Your task. Reproduce the records below exactly from their first line through the line containing "Comme Séquence d’Evénements", omitting all pictures.

Provided material.
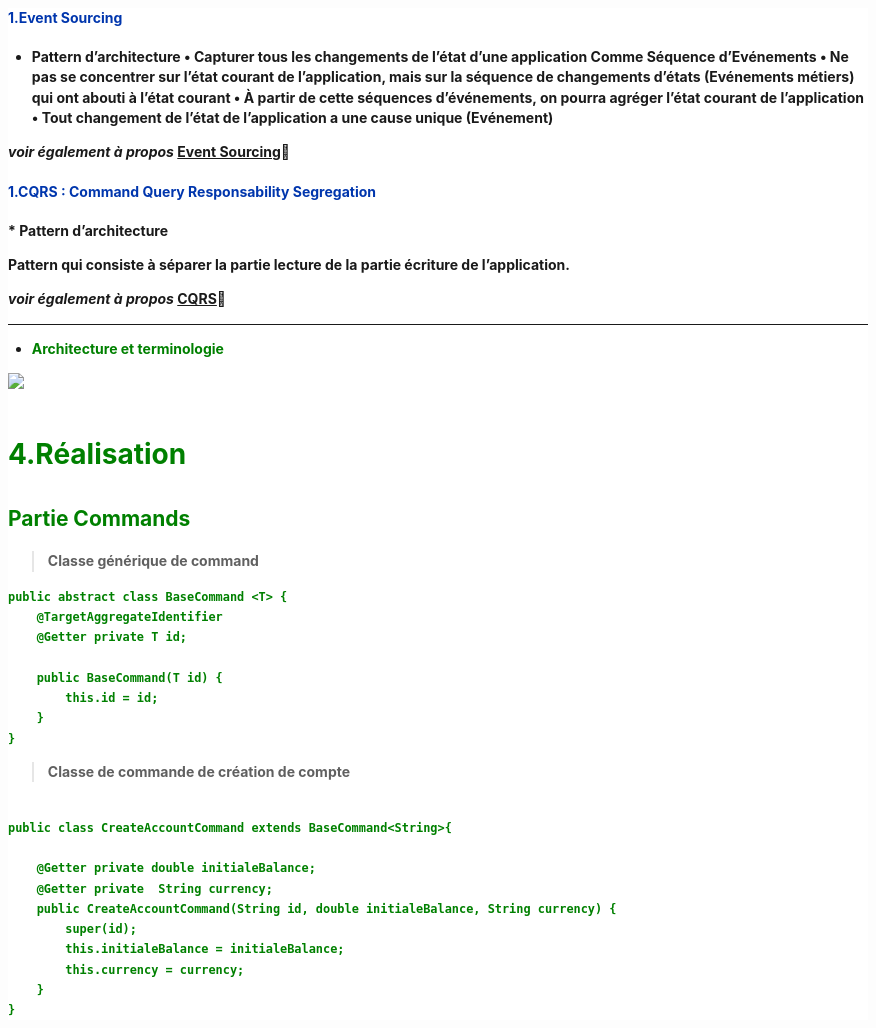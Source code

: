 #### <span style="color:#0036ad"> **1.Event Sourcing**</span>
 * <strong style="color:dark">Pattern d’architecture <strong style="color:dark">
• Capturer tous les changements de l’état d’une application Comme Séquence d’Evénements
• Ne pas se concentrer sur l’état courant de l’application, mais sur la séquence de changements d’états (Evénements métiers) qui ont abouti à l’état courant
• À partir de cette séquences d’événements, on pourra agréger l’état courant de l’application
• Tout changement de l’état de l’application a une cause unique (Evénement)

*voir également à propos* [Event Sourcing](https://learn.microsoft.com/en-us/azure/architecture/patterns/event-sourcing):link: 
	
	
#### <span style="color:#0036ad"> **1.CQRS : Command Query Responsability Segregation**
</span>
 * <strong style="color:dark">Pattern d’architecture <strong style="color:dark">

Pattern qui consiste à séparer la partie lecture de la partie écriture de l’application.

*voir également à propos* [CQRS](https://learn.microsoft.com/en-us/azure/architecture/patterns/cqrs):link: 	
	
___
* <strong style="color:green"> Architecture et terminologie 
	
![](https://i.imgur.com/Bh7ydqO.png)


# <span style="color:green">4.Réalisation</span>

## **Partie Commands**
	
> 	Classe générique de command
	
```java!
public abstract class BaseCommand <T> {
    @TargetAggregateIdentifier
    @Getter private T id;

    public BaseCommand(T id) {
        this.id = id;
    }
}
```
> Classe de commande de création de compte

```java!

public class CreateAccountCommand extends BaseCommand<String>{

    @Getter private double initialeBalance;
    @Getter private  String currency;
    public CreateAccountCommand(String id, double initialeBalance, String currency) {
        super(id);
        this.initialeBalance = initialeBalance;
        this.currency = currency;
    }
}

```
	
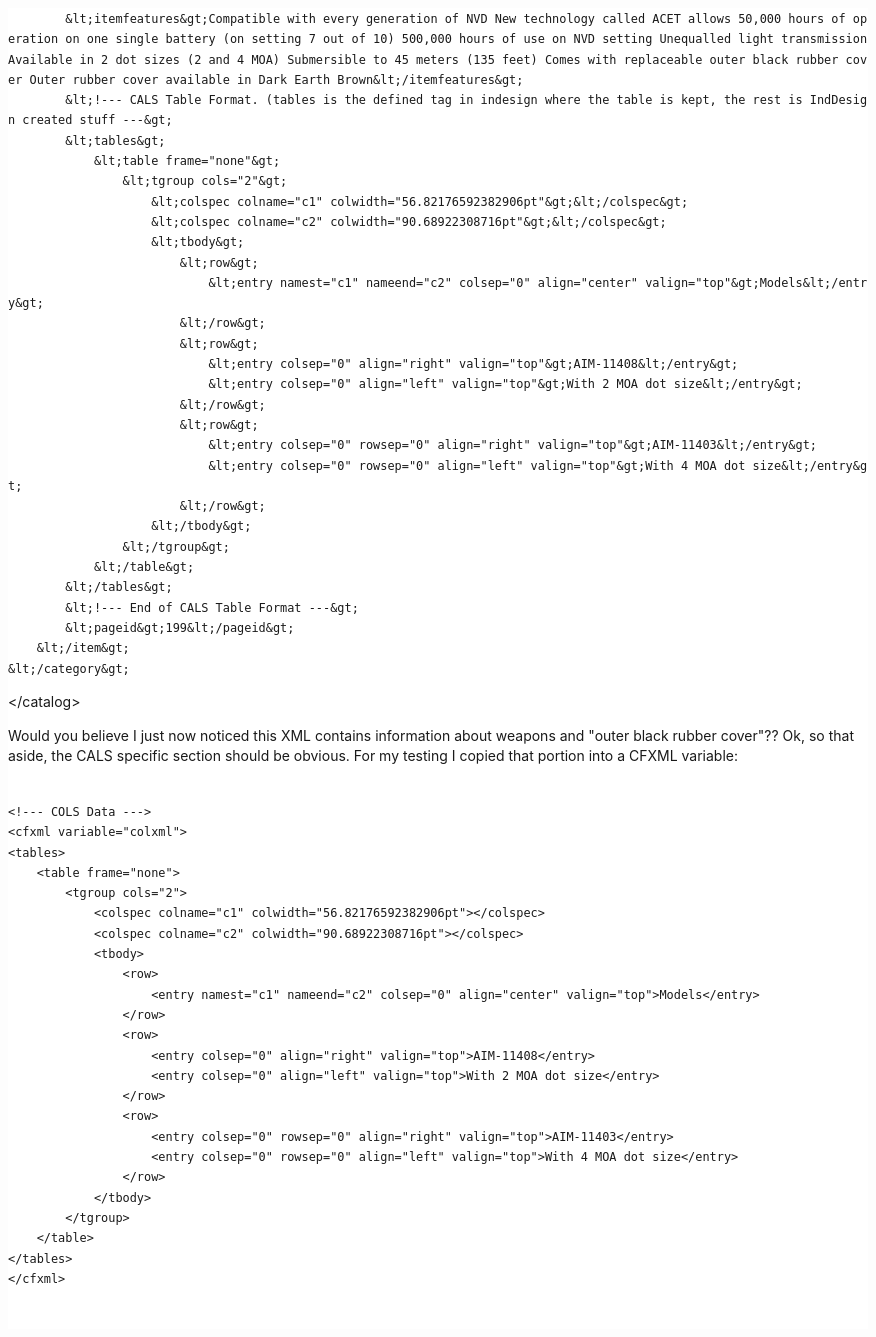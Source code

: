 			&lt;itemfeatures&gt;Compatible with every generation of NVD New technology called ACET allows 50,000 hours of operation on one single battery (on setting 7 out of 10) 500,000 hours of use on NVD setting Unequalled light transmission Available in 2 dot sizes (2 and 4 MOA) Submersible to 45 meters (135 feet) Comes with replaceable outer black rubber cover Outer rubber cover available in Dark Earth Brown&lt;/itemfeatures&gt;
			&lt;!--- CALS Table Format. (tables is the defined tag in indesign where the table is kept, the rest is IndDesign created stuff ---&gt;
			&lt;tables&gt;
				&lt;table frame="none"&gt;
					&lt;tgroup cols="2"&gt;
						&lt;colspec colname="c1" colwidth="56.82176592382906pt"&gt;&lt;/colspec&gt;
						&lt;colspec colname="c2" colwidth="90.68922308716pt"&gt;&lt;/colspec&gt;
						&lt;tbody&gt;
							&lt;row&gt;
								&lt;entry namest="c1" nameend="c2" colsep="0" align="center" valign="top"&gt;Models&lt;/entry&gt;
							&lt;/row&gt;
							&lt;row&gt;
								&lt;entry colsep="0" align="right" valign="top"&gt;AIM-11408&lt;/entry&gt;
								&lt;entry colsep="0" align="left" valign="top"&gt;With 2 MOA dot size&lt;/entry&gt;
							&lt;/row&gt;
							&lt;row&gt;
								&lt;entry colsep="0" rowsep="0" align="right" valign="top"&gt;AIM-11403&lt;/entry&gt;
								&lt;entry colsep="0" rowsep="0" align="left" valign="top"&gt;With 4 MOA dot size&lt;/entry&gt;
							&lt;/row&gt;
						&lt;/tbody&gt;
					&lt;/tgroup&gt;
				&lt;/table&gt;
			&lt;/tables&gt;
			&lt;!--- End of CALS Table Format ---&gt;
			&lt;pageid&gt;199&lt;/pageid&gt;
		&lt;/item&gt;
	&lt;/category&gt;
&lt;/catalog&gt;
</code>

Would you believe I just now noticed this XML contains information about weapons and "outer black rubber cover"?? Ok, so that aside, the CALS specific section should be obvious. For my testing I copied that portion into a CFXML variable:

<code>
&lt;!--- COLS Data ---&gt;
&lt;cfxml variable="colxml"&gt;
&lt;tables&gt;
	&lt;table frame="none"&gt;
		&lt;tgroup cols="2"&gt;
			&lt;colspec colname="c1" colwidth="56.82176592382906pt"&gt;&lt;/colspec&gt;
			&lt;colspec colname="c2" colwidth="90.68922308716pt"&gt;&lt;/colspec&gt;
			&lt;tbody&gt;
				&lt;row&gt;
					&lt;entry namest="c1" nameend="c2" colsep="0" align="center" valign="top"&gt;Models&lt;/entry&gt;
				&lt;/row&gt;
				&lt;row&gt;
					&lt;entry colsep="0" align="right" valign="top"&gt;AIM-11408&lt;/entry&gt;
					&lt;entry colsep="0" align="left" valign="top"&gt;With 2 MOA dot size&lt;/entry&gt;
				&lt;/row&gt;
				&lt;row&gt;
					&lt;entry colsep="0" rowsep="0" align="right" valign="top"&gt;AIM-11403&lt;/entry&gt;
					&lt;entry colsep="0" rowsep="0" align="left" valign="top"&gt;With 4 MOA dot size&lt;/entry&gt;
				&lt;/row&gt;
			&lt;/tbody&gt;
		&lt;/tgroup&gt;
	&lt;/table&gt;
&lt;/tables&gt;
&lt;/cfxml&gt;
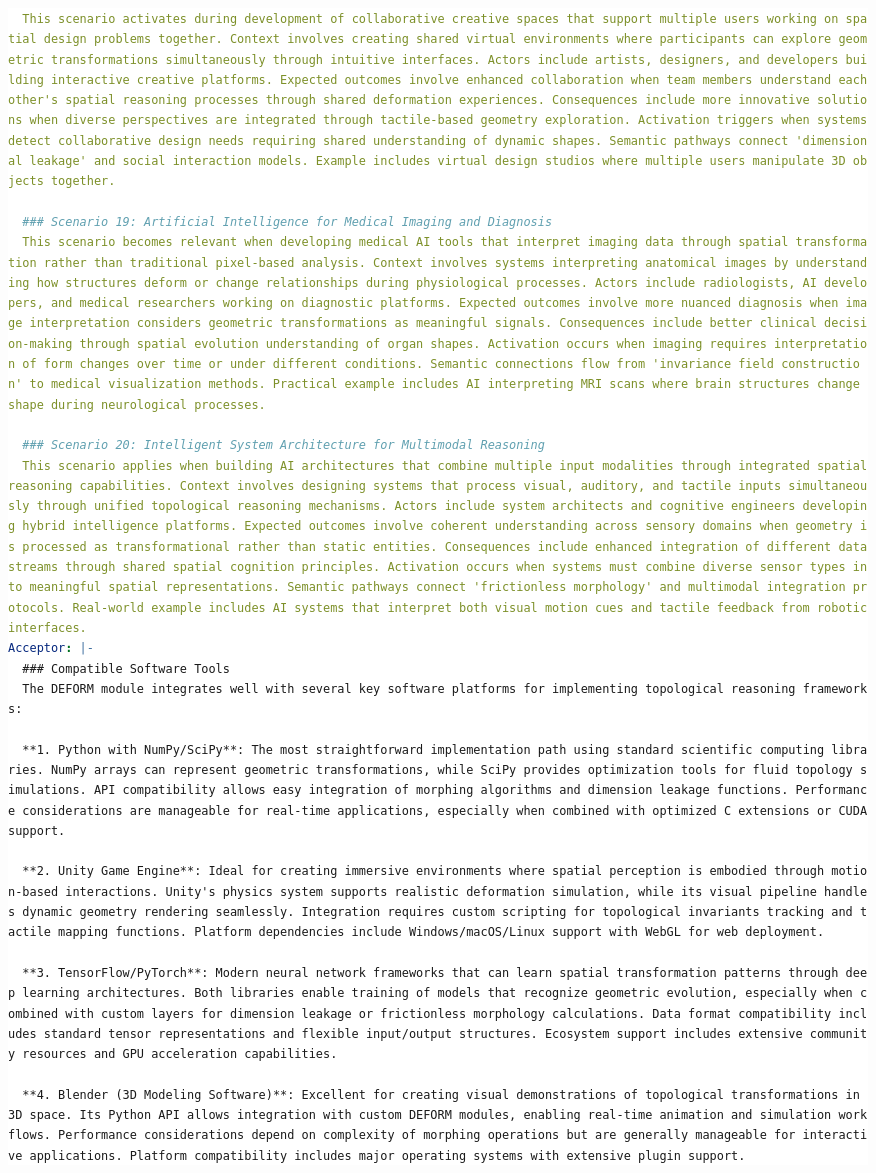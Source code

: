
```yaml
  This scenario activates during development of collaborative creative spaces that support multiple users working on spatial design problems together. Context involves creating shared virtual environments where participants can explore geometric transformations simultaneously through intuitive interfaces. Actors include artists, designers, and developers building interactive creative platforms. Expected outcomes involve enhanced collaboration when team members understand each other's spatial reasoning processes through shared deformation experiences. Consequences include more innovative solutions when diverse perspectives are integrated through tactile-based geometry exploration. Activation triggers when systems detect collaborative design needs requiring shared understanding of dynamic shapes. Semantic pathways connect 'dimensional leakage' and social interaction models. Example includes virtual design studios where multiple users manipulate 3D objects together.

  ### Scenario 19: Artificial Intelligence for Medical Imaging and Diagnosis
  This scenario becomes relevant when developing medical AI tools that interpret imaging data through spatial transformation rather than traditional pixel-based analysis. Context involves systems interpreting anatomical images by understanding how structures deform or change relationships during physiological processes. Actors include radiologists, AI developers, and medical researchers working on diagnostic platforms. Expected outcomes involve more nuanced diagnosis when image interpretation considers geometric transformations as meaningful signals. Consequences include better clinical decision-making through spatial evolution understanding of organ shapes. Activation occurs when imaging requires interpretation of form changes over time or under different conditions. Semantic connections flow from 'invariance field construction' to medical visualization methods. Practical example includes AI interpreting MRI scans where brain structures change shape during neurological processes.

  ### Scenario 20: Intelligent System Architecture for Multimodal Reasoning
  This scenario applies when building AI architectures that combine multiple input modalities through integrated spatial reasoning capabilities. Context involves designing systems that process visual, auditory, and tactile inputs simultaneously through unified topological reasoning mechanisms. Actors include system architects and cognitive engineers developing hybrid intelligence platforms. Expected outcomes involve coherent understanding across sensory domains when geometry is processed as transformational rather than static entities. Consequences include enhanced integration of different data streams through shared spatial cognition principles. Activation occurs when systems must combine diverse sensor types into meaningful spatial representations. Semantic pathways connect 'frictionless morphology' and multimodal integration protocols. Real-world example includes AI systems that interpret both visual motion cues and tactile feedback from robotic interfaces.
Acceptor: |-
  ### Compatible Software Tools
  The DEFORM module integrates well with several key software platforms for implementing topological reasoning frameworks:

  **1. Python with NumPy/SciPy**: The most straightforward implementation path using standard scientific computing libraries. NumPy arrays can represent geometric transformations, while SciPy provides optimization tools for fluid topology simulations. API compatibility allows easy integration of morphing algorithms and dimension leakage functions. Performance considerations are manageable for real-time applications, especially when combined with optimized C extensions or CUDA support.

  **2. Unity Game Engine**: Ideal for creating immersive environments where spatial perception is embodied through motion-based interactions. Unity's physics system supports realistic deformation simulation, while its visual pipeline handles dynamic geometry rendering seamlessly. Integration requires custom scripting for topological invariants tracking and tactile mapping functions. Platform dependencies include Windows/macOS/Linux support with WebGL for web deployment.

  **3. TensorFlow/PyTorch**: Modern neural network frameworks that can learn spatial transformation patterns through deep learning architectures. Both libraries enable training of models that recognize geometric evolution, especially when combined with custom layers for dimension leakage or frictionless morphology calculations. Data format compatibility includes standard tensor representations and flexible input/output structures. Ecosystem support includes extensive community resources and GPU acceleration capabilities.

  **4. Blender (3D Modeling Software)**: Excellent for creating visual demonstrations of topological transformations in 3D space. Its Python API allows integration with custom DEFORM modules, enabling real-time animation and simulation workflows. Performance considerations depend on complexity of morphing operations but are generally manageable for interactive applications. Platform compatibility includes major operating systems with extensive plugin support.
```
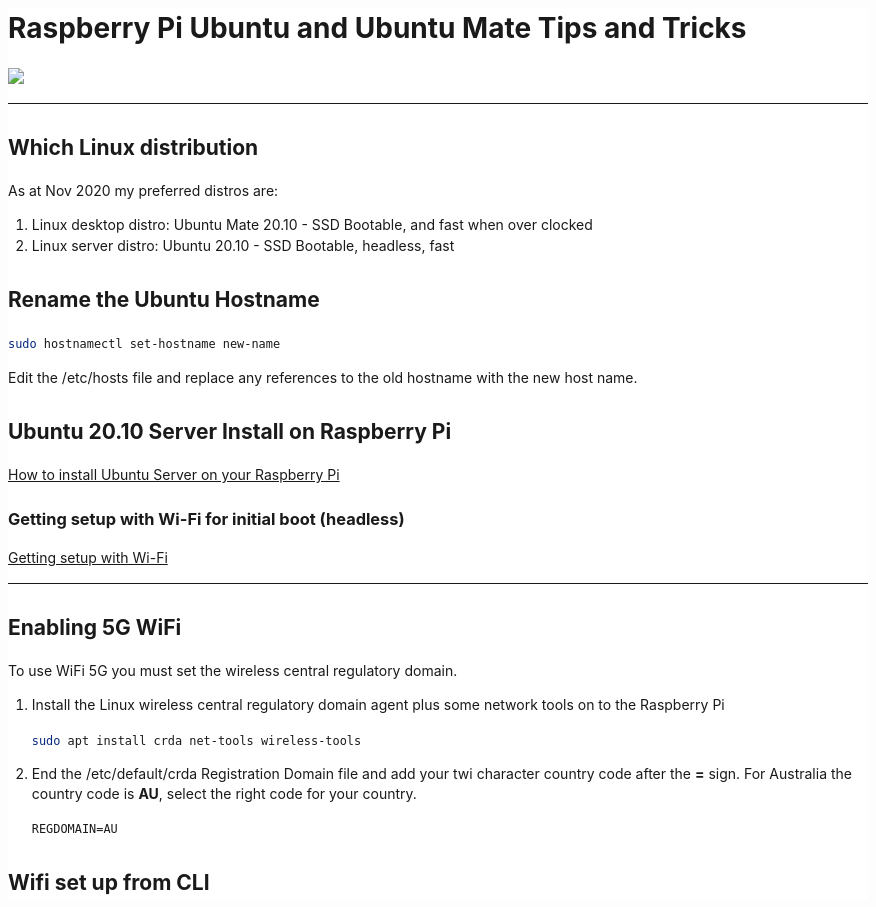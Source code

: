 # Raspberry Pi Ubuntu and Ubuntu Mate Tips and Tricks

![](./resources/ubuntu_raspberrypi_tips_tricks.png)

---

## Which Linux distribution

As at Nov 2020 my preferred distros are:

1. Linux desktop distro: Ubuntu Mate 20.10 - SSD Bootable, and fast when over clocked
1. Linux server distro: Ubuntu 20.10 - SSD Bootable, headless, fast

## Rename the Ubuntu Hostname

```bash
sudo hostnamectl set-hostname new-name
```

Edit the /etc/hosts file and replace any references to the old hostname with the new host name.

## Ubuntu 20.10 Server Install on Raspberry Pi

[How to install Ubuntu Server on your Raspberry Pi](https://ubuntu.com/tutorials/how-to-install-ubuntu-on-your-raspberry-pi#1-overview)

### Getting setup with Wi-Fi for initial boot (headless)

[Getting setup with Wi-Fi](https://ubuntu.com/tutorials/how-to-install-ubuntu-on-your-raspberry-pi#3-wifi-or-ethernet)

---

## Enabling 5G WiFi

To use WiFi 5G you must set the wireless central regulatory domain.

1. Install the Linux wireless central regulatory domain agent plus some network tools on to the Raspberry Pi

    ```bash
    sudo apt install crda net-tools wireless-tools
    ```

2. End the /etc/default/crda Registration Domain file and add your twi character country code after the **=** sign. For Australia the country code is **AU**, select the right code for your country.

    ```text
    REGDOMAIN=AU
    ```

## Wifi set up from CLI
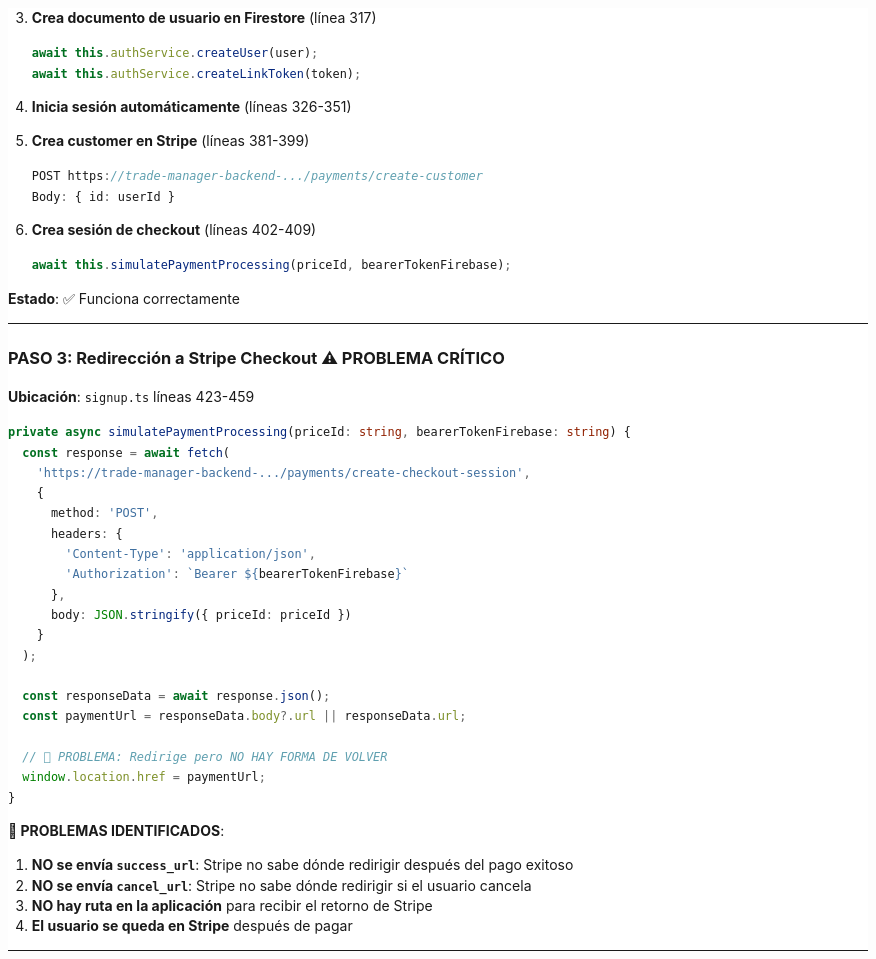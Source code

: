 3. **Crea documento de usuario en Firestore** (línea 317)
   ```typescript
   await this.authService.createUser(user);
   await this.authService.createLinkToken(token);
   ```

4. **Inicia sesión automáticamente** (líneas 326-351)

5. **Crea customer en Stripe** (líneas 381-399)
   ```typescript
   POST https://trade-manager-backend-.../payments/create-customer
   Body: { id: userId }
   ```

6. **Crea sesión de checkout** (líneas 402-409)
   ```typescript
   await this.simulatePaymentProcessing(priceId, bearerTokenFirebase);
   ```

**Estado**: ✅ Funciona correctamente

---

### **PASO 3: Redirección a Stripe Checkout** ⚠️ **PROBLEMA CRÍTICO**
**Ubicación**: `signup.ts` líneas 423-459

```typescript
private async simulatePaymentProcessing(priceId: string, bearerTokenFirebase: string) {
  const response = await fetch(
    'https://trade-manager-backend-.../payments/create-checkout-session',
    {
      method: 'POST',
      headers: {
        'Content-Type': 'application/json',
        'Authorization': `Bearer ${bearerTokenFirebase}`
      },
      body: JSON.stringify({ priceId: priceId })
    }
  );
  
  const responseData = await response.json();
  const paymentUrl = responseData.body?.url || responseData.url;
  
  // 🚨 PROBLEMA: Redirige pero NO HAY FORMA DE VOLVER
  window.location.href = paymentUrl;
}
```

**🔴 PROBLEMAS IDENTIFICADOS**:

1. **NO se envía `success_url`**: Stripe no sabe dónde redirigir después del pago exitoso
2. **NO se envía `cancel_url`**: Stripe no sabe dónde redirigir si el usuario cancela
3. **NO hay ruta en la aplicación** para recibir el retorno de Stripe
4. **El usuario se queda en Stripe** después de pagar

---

Task output.
Source code

: #### <span style="color:#0036ad"> **1.Event Sourcing**</span>
 * <strong style="color:dark">Pattern d’architecture <strong style="color:dark">
• Capturer tous les changements de l’état d’une application Comme Séquence d’Evénements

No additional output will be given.